Mein Lehrer war ein Frühaufsteher und ein fleißiger Arbeiter. Ich fand ihn schon regelmäßig an seinem Pult und beim Schein einer Lampe schreiben, die mit einem großen, grünen Schirm abgeblendet war. Er war auf dem einen Auge fast erblindet, und es sah komisch aus, wenn er beim Spielen das bebrillte Gesicht so dicht über die Notenreihen hinführte, als sollte die Nase ihm beim Entziffern der schwarzen Zeichen helfen. Er trank in dieser frühen Morgenstunde seinen Tee und bot auch mir immer freundlich eine Tasse des wärmenden Trankes an; den schlürfte ich dann mit Behagen und wärmte mir dabei an der heißen Tasse die Finger. Er hatte die Musikkritik für eine größere Tageszeitung zu schreiben, und da er auch komponierte und edierte, hatte seine fleißige Feder immer Arbeit genug. Ging es nach dem genossenen Morgentee ins Musikzimmer an den Flügel, so war er sofort ganz bei der Sache. Er war ein erfahrener, tüchtiger Pädagoge, und ich merkte bald, daß ich für mich kaum einen besseren Lehrer hätte finden können. Er ließ mich ganz wieder von vorne beginnen, mit den einfachsten mechanischen Übungen, und führte mich ganz langsam auf sicheren Wegen zu einer anständigen Technik, bevor er mir erlaubte, »Stücke« zu spielen. Ich übte täglich vier Stunden unverdrossen und bedauerte die arme Mutter, die es jedoch geduldig anhörte.

So sollte ich also doch noch ein Künstler werden?

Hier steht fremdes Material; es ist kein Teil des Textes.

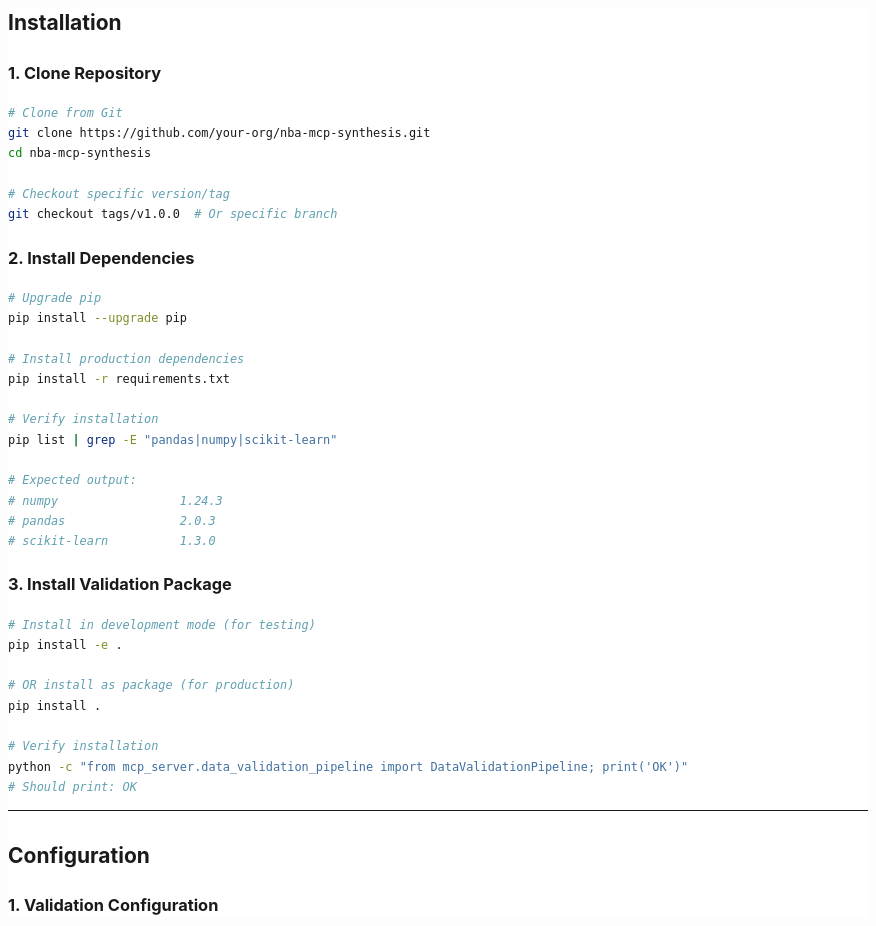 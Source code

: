
## Installation

### 1. Clone Repository

```bash
# Clone from Git
git clone https://github.com/your-org/nba-mcp-synthesis.git
cd nba-mcp-synthesis

# Checkout specific version/tag
git checkout tags/v1.0.0  # Or specific branch
```

### 2. Install Dependencies

```bash
# Upgrade pip
pip install --upgrade pip

# Install production dependencies
pip install -r requirements.txt

# Verify installation
pip list | grep -E "pandas|numpy|scikit-learn"

# Expected output:
# numpy                 1.24.3
# pandas                2.0.3
# scikit-learn          1.3.0
```

### 3. Install Validation Package

```bash
# Install in development mode (for testing)
pip install -e .

# OR install as package (for production)
pip install .

# Verify installation
python -c "from mcp_server.data_validation_pipeline import DataValidationPipeline; print('OK')"
# Should print: OK
```

---

## Configuration

### 1. Validation Configuration
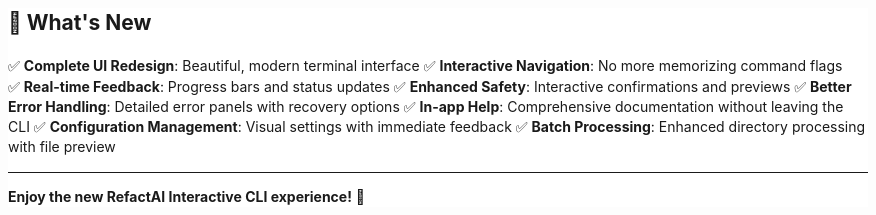 ## 🎉 What's New

✅ **Complete UI Redesign**: Beautiful, modern terminal interface
✅ **Interactive Navigation**: No more memorizing command flags  
✅ **Real-time Feedback**: Progress bars and status updates
✅ **Enhanced Safety**: Interactive confirmations and previews
✅ **Better Error Handling**: Detailed error panels with recovery options
✅ **In-app Help**: Comprehensive documentation without leaving the CLI
✅ **Configuration Management**: Visual settings with immediate feedback
✅ **Batch Processing**: Enhanced directory processing with file preview

---

**Enjoy the new RefactAI Interactive CLI experience!** 🚀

Ich sah jetzt wie in ein schönes Morgenrot, das einen strahlenden Tag verkündet; freilich war es noch gar früh an der Zeit, und dem Sonnenwanderer fröstelte in seinem dünnen Röckchen, das kaum seine Blößen verbarg. Aber die lichtfrohen Augen tranken den ersten Glanz des Tages und meine Seele war voll Hoffnung.

Doch es ist dafür gesorgt, daß die Bäume nicht in den Himmel wachsen. Man hatte mich an eine neue »Kundschaft« empfohlen, und ich machte mich auf den Weg, sie aufzusuchen. Die Adresse, die ich mir notiert hatte, führte mich in ein altes Gebäude, das abseits der Straße in einem Hof lag. Eine Wendeltreppe, der ein Strick als Geländer diente, führte, immer dämmriger werdend, ins Dunkel hinauf; nur ab und zu zeigten sich die Umrisse einer Tür. Es war ein sogenannter Saal, und je höher ich stieg, je dunkler wurde es, und je schwerer fiel es mir aufs Gemüt, daß ich mir auf solchen Wegen mein Brot suchen mußte. Im dritten Stock, wo die Witwe wohnen sollte, der ich empfohlen war, tastete ich nach der Tür, hinter der ich ein fröhliches Singen vernahm. Ich klopfte an, worauf denn das Singen verstummte, schnelle Schritte sich näherten und die Tür mit einem kurzen Ruck geöffnet wurde. Ich trat in einen lichten, freundlichen Raum, wo drei junge Frauenspersonen an einem Bügelbrett beschäftigt waren. Ein Haufen weißer Wäsche lag herum und erfüllte das ganze Zimmer, das halb Vorplatz, halb Wohnraum war, mit seinem frischen Geruch. Die mich hereingelassen hatte, eröffnete mir alsbald, daß die gesuchte Witwe hier nicht wohne, warf einen dreisten Blick in mein Notizbuch und lachte.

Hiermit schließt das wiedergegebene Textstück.